**EXERCISE MATERIALS**
>>>>>

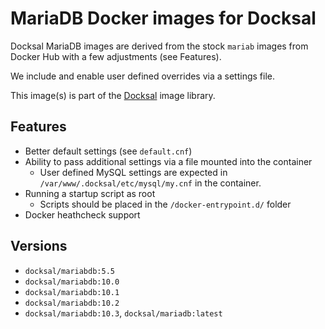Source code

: # MariaDB Docker images for Docksal

Docksal MariaDB images are derived from the stock `mariab` images from Docker Hub with a few adjustments (see Features).  

We include and enable user defined overrides via a settings file. 

This image(s) is part of the [Docksal](http://docksal.io) image library.

## Features

- Better default settings (see `default.cnf`)
- Ability to pass additional settings via a file mounted into the container
  - User defined MySQL settings are expected in `/var/www/.docksal/etc/mysql/my.cnf` in the container.
- Running a startup script as root
  - Scripts should be placed in the `/docker-entrypoint.d/` folder
- Docker heathcheck support

## Versions

- `docksal/mariabdb:5.5`
- `docksal/mariabdb:10.0`
- `docksal/mariabdb:10.1`
- `docksal/mariabdb:10.2`
- `docksal/mariabdb:10.3`, `docksal/mariadb:latest`
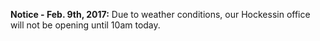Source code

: [comment]: <> (Enter text below to display a message on all pages of the FSP website)

**Notice - Feb. 9th, 2017:** Due to weather conditions, our Hockessin office will not be opening until 10am today.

<<<<<

Those lines of the records above that run from the one containing "This image(s) is" through the one containing "the FSP website)" should be returned exactly, with no pictures among them.

This image(s) is part of the [Docksal](http://docksal.io) image library.

## Features

- Better default settings (see `default.cnf`)
- Ability to pass additional settings via a file mounted into the container
  - User defined MySQL settings are expected in `/var/www/.docksal/etc/mysql/my.cnf` in the container.
- Running a startup script as root
  - Scripts should be placed in the `/docker-entrypoint.d/` folder
- Docker heathcheck support

## Versions

- `docksal/mariabdb:5.5`
- `docksal/mariabdb:10.0`
- `docksal/mariabdb:10.1`
- `docksal/mariabdb:10.2`
- `docksal/mariabdb:10.3`, `docksal/mariadb:latest`
Source code

: [comment]: <> (Enter text below to display a message on all pages of the FSP website)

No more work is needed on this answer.